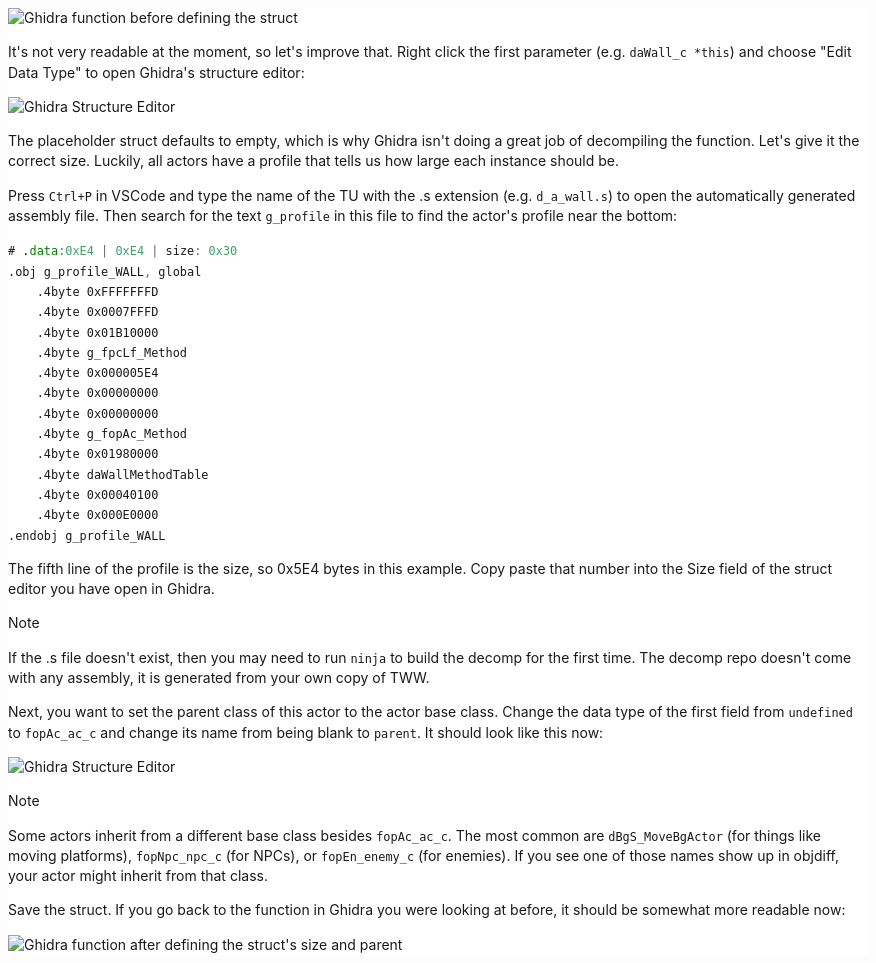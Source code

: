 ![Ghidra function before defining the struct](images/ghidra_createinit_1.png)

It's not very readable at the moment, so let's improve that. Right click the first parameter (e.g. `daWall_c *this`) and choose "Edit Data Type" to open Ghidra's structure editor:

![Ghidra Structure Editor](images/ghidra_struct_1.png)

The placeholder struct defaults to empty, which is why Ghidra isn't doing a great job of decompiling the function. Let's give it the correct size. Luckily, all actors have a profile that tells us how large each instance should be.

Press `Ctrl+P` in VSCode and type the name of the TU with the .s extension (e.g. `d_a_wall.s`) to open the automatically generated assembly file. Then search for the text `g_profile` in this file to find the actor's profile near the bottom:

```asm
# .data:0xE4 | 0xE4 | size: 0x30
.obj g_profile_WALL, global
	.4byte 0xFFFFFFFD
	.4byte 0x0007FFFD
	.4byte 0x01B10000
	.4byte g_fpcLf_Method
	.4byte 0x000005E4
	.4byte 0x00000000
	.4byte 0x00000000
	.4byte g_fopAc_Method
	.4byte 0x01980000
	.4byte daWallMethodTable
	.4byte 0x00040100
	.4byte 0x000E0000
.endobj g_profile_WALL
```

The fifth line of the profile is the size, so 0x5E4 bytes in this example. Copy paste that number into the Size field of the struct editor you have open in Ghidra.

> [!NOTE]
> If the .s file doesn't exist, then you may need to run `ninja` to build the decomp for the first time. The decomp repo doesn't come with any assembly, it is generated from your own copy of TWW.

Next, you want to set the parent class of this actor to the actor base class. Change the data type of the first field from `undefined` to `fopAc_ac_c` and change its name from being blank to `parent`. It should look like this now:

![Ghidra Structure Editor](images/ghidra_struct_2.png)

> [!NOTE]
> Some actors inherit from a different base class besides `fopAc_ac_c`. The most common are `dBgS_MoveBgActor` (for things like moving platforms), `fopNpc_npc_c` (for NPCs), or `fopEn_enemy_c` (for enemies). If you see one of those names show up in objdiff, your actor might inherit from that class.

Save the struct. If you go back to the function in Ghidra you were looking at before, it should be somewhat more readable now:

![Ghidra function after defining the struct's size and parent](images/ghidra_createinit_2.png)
- - - - -
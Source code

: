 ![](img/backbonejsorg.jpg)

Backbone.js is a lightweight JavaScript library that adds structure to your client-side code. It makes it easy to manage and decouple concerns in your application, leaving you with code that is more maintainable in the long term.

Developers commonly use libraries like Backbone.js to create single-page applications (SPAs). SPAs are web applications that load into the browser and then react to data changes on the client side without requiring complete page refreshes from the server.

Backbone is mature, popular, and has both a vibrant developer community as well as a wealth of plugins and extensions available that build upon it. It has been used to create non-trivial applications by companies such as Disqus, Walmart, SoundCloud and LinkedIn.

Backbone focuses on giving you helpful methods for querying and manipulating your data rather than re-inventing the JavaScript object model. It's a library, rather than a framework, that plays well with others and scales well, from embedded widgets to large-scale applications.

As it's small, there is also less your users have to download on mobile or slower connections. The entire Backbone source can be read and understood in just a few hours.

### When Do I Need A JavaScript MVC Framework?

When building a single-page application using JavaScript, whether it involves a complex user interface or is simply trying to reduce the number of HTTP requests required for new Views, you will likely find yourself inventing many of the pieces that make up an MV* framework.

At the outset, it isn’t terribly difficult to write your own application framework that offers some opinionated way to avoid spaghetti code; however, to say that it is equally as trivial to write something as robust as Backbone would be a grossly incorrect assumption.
- - - - -
▸ **Work instruction**
Of the entries above, repeat exactly the lines between the line with "Next, you want" and the line with "from that class.", inclusive, and no others.

▸ **Exercise solution**
Next, you want to set the parent class of this actor to the actor base class. Change the data type of the first field from `undefined` to `fopAc_ac_c` and change its name from being blank to `parent`. It should look like this now:

![Ghidra Structure Editor](images/ghidra_struct_2.png)

> [!NOTE]
> Some actors inherit from a different base class besides `fopAc_ac_c`. The most common are `dBgS_MoveBgActor` (for things like moving platforms), `fopNpc_npc_c` (for NPCs), or `fopEn_enemy_c` (for enemies). If you see one of those names show up in objdiff, your actor might inherit from that class.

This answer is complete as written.